The proconsul of Hierapolis had Philip, Bartholomew, and Mariamne tortured. Philip and Bartholomew were crucified upside-down on crosses near the temple of the snake. From his cross, Philip continued to preach the Gospel to the people of Hierapolis. As he hung there, a great earthquake shook the city. The people, terrified, recognized the judgment of God upon their persecution and rushed to take down the apostles. Bartholomew was released. Philip insisted that he himself be left to complete his martyrdom on the cross. He gave up his soul to the Lord while still hanging there. It was around the year 80, in the reign of the Emperor Domitian.

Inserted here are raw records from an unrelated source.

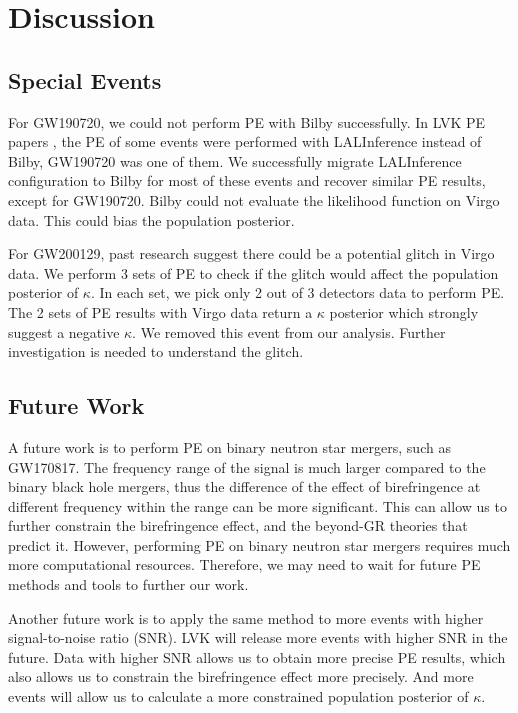 \documentclass[aps,prd,twocolumn,superscriptaddress,preprintnumbers,floatfix,nofootinbib]{revtex4-2}
\begin{document}
\section{Discussion}
\label{sec:Discussion}

\subsection{Special Events}
For GW190720, we could not perform PE with Bilby successfully.
In LVK PE papers \citep{GWTC-2.1, GWTC-3}, the PE of some events were performed with LALInference \citep{lalsuite} instead of Bilby, GW190720 was one of them.
We successfully migrate LALInference configuration to Bilby for most of these events and recover similar PE results, except for GW190720.
Bilby could not evaluate the likelihood function on Virgo data.
This could bias the population posterior.

For GW200129, past research suggest there could be a potential glitch in Virgo data. \citep{GW200129}
We perform 3 sets of PE to check if the glitch would affect the population posterior of $\kappa$.
In each set, we pick only 2 out of 3 detectors data to perform PE.
The 2 sets of PE results with Virgo data return a $\kappa$ posterior which strongly suggest a negative $\kappa$.
We removed this event from our analysis.
Further investigation is needed to understand the glitch.

\subsection{Future Work}
A future work is to perform PE on binary neutron star mergers, such as GW170817.
The frequency range of the signal is much larger compared to the binary black hole mergers, thus the difference of the effect of birefringence at different frequency within the range can be more significant.
This can allow us to further constrain the birefringence effect, and the beyond-GR theories that predict it.
However, performing PE on binary neutron star mergers requires much more computational resources.
Therefore, we may need to wait for future PE methods and tools to further our work.

Another future work is to apply the same method to more events with higher signal-to-noise ratio (SNR).
LVK will release more events with higher SNR in the future.
Data with higher SNR allows us to obtain more precise PE results, which also allows us to constrain the birefringence effect more precisely.
And more events will allow us to calculate a more constrained population posterior of $\kappa$.
\end{document}

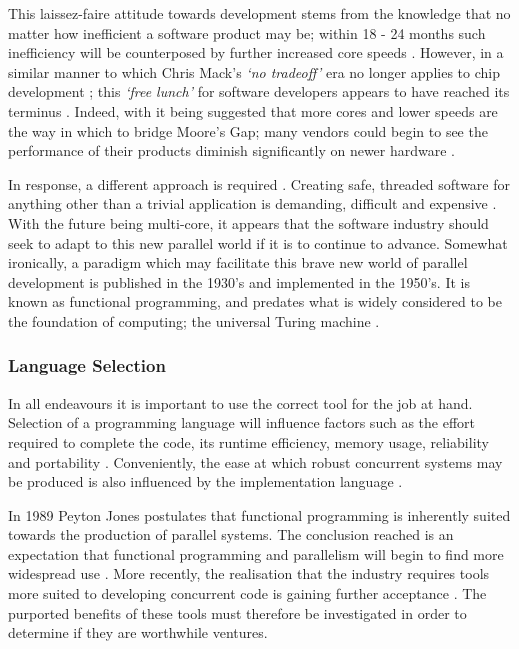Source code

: \documentclass[12pt,a4paper]{article}
\begin{document}
This laissez-faire attitude towards development stems from the knowledge that no matter how inefficient a software product may be; within 18 - 24 months such inefficiency will be counterposed by further increased core speeds \cite{theFreeLunchIsOver}. However, in a similar manner to which Chris Mack's \textit{`no tradeoff'} era no longer applies to chip development \cite{fiftyYearsOfMoores}; this \textit{`free lunch'} for software developers appears to have reached its terminus \cite{theFreeLunchIsOver}. Indeed, with it being suggested that more cores and lower speeds are the way in which to bridge Moore's Gap; many vendors could begin to see the performance of their products diminish significantly on newer hardware \cite{theFreeLunchIsOver,concurrencyChallenges}.

In response, a different approach is required \cite{concurrencyChallenges}. Creating safe, threaded software for anything other than a trivial application is demanding, difficult and expensive \cite{concurrencyChallenges}. With the future being multi-core, it appears that the software industry should seek to adapt to this new parallel world if it is to continue to advance. Somewhat ironically, a paradigm which may facilitate this brave new world of parallel development is published in the 1930's and implemented in the 1950's. It is known as functional programming, and predates what is widely considered to be the foundation of computing; the universal Turing machine  \cite{historyOfLisp,churchTuringThesis,promisesOfFunctionalProgramming}.

\subsubsection{Language Selection}

In all endeavours it is important to use the correct tool for the job at hand. Selection of a programming language will influence factors such as the effort required to complete the code, its runtime efficiency, memory usage, reliability and portability \cite{languageComparison}. Conveniently, the ease at which robust concurrent systems may be produced is also influenced by the implementation language \cite{paraFuncImp,promisesOfFunctionalProgramming}.

In 1989 Peyton Jones \cite{paraFuncImp} postulates that functional programming is inherently suited towards the production of parallel systems. The conclusion reached is an expectation that functional programming and parallelism will begin to find more widespread use \cite{paraFuncImp}. More recently, the realisation that the industry requires tools more suited to developing concurrent code is gaining further acceptance \cite{promisesOfFunctionalProgramming}. The purported benefits of these tools must therefore be investigated in order to determine if they are worthwhile ventures.
\end{document}
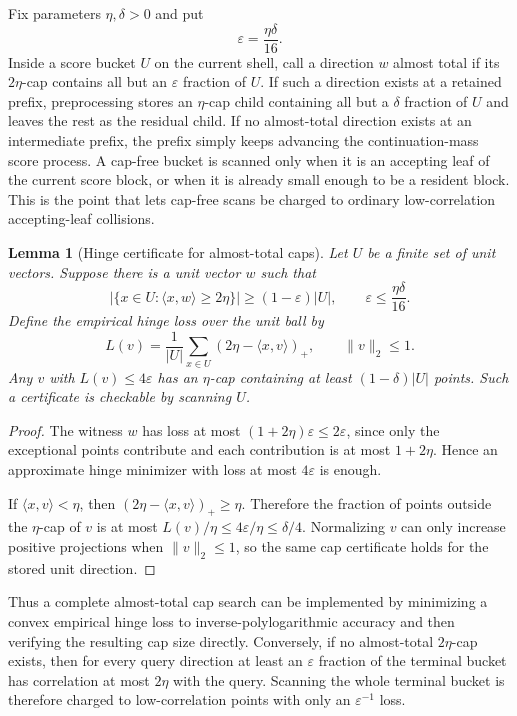 \documentclass[10pt]{article}
\newtheorem{lemma}[theorem]{Lemma}
\theoremstyle{definition}
\newcommand{\ip}[2]{\langle #1,#2\rangle}
\begin{document}
Fix parameters $\eta,\delta>0$ and put
\[
   \varepsilon=\frac{\eta\delta}{16}.
\]
Inside a score bucket $U$ on the current shell, call a direction $w$ almost total if its $2\eta$-cap contains all but an $\varepsilon$ fraction of $U$. If such a direction exists at a retained prefix, preprocessing stores an $\eta$-cap child containing all but a $\delta$ fraction of $U$ and leaves the rest as the residual child. If no almost-total direction exists at an intermediate prefix, the prefix simply keeps advancing the continuation-mass score process. A cap-free bucket is scanned only when it is an accepting leaf of the current score block, or when it is already small enough to be a resident block. This is the point that lets cap-free scans be charged to ordinary low-correlation accepting-leaf collisions.

\begin{lemma}[Hinge certificate for almost-total caps]\label{lem:almost-total-cap-finder}
   Let $U$ be a finite set of unit vectors. Suppose there is a unit vector $w$ such that
   \[
      \left|\{x\in U:\ip{x}{w}\ge2\eta\}\right|
      \ge
      (1-\varepsilon)|U|,
      \qquad
      \varepsilon\le\frac{\eta\delta}{16}.
   \]
   Define the empirical hinge loss over the unit ball by
   \[
      L(v)=\frac1{|U|}\sum_{x\in U}(2\eta-\ip{x}{v})_+,
      \qquad
      \|v\|_2\le1.
   \]
   Any $v$ with $L(v)\le4\varepsilon$ has an $\eta$-cap containing at least $(1-\delta)|U|$ points. Such a certificate is checkable by scanning $U$.
\end{lemma}

\begin{proof}
   The witness $w$ has loss at most $(1+2\eta)\varepsilon\le2\varepsilon$, since only the exceptional points contribute and each contribution is at most $1+2\eta$. Hence an approximate hinge minimizer with loss at most $4\varepsilon$ is enough.

   If $\ip{x}{v}<\eta$, then $(2\eta-\ip{x}{v})_+\ge\eta$. Therefore the fraction of points outside the $\eta$-cap of $v$ is at most $L(v)/\eta\le4\varepsilon/\eta\le\delta/4$. Normalizing $v$ can only increase positive projections when $\|v\|_2\le1$, so the same cap certificate holds for the stored unit direction.
\end{proof}

Thus a complete almost-total cap search can be implemented by minimizing a convex empirical hinge loss to inverse-polylogarithmic accuracy and then verifying the resulting cap size directly. Conversely, if no almost-total $2\eta$-cap exists, then for every query direction at least an $\varepsilon$ fraction of the terminal bucket has correlation at most $2\eta$ with the query. Scanning the whole terminal bucket is therefore charged to low-correlation points with only an $\varepsilon^{-1}$ loss.
\end{document}
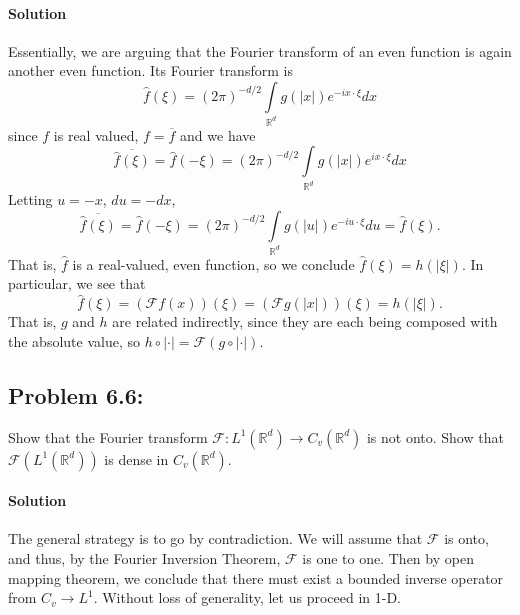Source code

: \documentclass[letterpaper,twoside,11pt]{article}
\theoremstyle{mystyle}
\newcommand{\R}{{\mathbb R}}
\begin{document}
\paragraph*{Solution} Essentially, we are arguing that the Fourier transform of an even function is again another even function. Its Fourier transform is  
\[\hat f \left( \xi \right) = \left( 2\pi \right)^{-d/2} \int\limits_{\R^d} g\left( |x| \right)e^{-ix\cdot \xi} dx\]
since $f$ is real valued, $f = \overline f$ and we have 
\[\overline{\hat f \left( \xi \right)} = \hat f\left( -\xi \right) = \left( 2\pi \right)^{-d/2} \int\limits_{\R^d} g\left( |x| \right)e^{ix\cdot \xi} dx\]
Letting $u = -x$, $du = -dx$, 
\[\overline{\hat f \left( \xi \right)} = \hat f\left( -\xi \right) = \left( 2\pi \right)^{-d/2} \int\limits_{\R^d} g\left( |u| \right)e^{-iu\cdot \xi} du = \hat f \left( \xi \right).\]
That is, $\hat f$ is a real-valued, even function, so we conclude $\hat f (\xi) = h\left( |\xi| \right)$. In particular, we see that 
\[\hat f \left( \xi \right) = (\mathcal F f(x))(\xi) = \left(\mathcal F g\left( |x| \right)\right)(\xi) = h(|\xi| ). \]
That is, $g$ and $h$ are related indirectly, since they are each being composed with the absolute value, so $h\circ |\cdot | = \mathcal F\left( g\circ |\cdot | \right).$ 











\subsection*{Problem 6.6:}
Show that the Fourier transform $\mathcal F : L^1\left( \R^d \right)\to C_v\left( \R^d \right)$ is not onto. Show that $\mathcal F\left( L^1\left( \R^d \right) \right)$ is dense in $C_v\left( \R^d \right)$. 

\paragraph*{Solution} 
The general strategy is to go by contradiction. We will assume that $\mathcal F$ is onto, and thus, by the Fourier Inversion Theorem, $\mathcal F$ is one to one. Then by open mapping theorem, we conclude that there must exist a bounded inverse operator from $C_v \to L^1$. Without loss of generality, let us proceed in 1-D.  
\end{document}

Philip matters to every Orthodox Christian for many reasons. He was the third apostle directly called by the Lord. He brought his friend Nathanael (Bartholomew) to the Lord with three simple words: “come and see.” He asked at the Last Supper to be shown the Father and received one of the supreme self-revelations of the Lord: “he that hath seen me hath seen the Father.” He was at the feeding of the five thousand and at the bringing of the inquiring Greeks. He preached the Gospel for many decades across Asia Minor with his sister Mariamne and the Apostle Bartholomew. He was crucified upside-down at Hierapolis around the year 80, preaching from his cross until the very end. He is the patron of every Christian who has ever invited a skeptical friend to come to the Lord and see for themselves.